There will be a greater need to adjust natural gas consumption during the operational gas day to satisfy the variability and uncertainty of increasing the overall levels of wind and other variable resources, such as photovoltaic resources. As a matter of practice, natural gas markets generally have limited trading intraday and are typically illiquid on weekends and public holidays. A forecast of net load made on Friday for Monday will have rather greater error than a forecast made on Monday for Tuesday. Consequently, natural gas nominations for electricity production on Monday will be relatively less accurate than gas nominations for Tuesday.
Over the last four years, my colleagues and I from the McCombs School of Business, the School of Law, the LBJ School of Public Affairs, and the Cockrell School of Engineering at The University of Texas have convened an annual conference on the electricity industry. At our recent Austin Electricity Conference (http://www.mccombs.utexas.edu/Centers/EMIC/2014-Electricity-Conference), I chaired a panel session that discussed some of these challenges at the gas-electricity nexus. Gas has been an important fuel for electricity in Texas for decades. Other regions of the United States, particularly New England, and other countries have only relatively recently increased the use of natural gas as a fuel for generators, but this has already presented some problems. In New England, for example, the combination of high winter requirements for natural gas for space heating and the relatively limited gas-pipeline infrastructure have generated problems with coordinating the regional gas and electricity markets. ISO New England, despite its ostensible focus on wholesale electric power markets and reliability, has needed to develop in-house expertise in gas supply, delivery, and availability.
As natural gas becomes even more heavily utilized for power generation, the regional gas and electricity markets will become even more tightly coupled. With a rising reliance on gas to balance increasing net load variability and uncertainty, gas demand will become even more variable. Among the various challenges at the gas-electricity nexus, dealing with the need for even more variable natural gas fuel is a problem that seems to be technically solvable.
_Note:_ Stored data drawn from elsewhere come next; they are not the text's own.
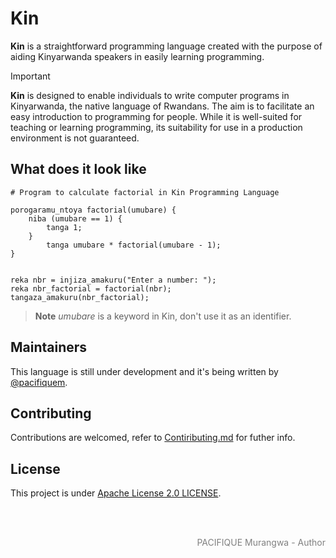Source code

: # Kin

**Kin** is a straightforward programming language created with the purpose of aiding Kinyarwanda speakers in easily learning programming.
> [!Important]
> **Kin** is designed to enable individuals to write computer programs in Kinyarwanda, the native language of Rwandans. The aim is to facilitate an easy introduction to programming for people. While it is well-suited for teaching or learning programming, its suitability for use in a production environment is not guaranteed.

## What does it look like

```kin
# Program to calculate factorial in Kin Programming Language

porogaramu_ntoya factorial(umubare) {
    niba (umubare == 1) {
        tanga 1;
    }
        tanga umubare * factorial(umubare - 1);
}


reka nbr = injiza_amakuru("Enter a number: ");                                 
reka nbr_factorial = factorial(nbr);             
tangaza_amakuru(nbr_factorial);     
```
> **Note** *umubare* is a keyword in Kin, don't use it as an identifier.

## Maintainers

This language is still under development and it's being written by [@pacifiquem](https://github.com/pacifiquem).

## Contributing

Contributions are welcomed, refer to [Contiributing.md](https://github.com/kin-lang/kin/blob/main/contributing.md) for futher info.

## License

This project is under [Apache License 2.0 LICENSE](https://github.com/kin-lang/kin/blob/main/LICENSE).

<br>
<br>

<p align="right" style="color: gray; font: bold;">PACIFIQUE Murangwa - Author</p>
Natural gas storage and other balancing options could allow for solutions that are necessitated by the electricity industry, where supply and demand must be continuously balanced. The natural gas industry needs to adapt to the needs and wants of the electric power industry, which is growing and will soon be the largest consumer of gas. The solutions that are necessary for the gas industry are likely to be relatively simple because the natural gas system has greater storage options and looser requirements on the balancing of gas supply and demand than is required by the electric power system.
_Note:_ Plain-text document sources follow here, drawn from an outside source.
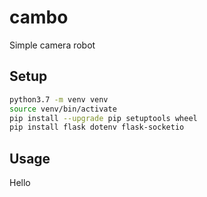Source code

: # cambo

Simple camera robot

## Setup

```bash
python3.7 -m venv venv
source venv/bin/activate
pip install --upgrade pip setuptools wheel
pip install flask dotenv flask-socketio
```

## Usage

Hello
The timing of electricity and gas markets will likely need to be better synchronized, as has been widely recognized by the Federal Energy Regulatory Commission and others. Changes in timing have been implemented within some areas. To fully utilize the operational flexibility of natural-gas-fired generation, it will also likely become necessary for there to be more trading opportunities for natural gas within the intraday and day-ahead gas trading markets.
In other words, the natural gas trading industry will need to make changes from their current ìbanker hours.î Natural gas traders may not appreciate this change, but in my view, the increasing needs of this new burgeoning customer, the electricity industry, will soon necessitate a liquid seven-day-a-week gas trading marketplace. I look forward to the natural gas industry making this change as regions such as ERCOT move to even higher levels of variable renewable resource integration.